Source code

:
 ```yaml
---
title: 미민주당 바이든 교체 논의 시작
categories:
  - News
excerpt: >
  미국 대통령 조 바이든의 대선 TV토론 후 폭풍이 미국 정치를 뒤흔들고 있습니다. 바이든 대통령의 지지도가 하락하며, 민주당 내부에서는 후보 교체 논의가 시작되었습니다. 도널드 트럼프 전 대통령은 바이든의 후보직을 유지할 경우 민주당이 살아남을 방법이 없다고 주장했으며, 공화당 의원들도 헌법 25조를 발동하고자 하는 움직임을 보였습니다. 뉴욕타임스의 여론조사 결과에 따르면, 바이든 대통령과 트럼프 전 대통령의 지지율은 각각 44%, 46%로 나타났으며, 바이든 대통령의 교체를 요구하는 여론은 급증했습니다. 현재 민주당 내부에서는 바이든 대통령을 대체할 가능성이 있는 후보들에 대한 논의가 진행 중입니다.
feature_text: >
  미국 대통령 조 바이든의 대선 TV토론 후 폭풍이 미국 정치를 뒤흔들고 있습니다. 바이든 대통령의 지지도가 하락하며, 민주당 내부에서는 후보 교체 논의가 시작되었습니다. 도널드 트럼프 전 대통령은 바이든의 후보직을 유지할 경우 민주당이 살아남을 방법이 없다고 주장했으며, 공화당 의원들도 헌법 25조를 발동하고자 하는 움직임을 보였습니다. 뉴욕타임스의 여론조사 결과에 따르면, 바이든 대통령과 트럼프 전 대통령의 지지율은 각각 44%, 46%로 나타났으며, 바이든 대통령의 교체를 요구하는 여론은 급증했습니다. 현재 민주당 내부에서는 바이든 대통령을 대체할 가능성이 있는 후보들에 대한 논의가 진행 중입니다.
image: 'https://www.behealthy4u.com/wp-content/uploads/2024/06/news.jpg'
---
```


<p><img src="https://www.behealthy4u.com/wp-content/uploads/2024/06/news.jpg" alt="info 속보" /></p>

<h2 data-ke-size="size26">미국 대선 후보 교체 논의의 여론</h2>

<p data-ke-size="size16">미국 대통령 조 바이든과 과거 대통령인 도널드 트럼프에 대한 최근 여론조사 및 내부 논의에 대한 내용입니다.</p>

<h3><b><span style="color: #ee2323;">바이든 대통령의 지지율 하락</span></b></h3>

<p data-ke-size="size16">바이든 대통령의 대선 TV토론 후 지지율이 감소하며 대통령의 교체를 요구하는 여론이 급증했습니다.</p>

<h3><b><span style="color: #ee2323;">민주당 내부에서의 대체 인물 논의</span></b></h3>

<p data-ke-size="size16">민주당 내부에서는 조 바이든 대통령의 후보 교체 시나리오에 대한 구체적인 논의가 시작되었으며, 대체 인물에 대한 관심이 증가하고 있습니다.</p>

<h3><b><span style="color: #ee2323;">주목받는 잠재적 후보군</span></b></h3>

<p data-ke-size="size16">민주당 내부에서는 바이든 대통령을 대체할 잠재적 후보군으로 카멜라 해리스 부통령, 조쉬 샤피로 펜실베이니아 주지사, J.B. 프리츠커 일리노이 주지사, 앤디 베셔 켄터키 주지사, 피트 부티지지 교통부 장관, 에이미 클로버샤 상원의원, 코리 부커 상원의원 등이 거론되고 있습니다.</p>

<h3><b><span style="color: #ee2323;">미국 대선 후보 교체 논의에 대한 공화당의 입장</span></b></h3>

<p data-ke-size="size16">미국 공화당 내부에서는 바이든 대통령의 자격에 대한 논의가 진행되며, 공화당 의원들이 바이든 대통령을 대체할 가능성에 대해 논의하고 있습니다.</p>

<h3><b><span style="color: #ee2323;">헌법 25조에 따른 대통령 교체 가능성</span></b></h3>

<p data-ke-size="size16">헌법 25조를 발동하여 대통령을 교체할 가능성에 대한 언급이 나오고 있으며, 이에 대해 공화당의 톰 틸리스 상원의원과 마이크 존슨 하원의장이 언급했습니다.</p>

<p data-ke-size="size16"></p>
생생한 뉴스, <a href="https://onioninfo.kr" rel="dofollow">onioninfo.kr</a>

= = = = = = =

→ **Task objective**
Only the lines containing the string "content" are needed; pull them out of the records.

→ **Final answer**
image: 'https://www.behealthy4u.com/wp-content/uploads/2024/06/news.jpg'
<p><img src="https://www.behealthy4u.com/wp-content/uploads/2024/06/news.jpg" alt="info 속보" /></p>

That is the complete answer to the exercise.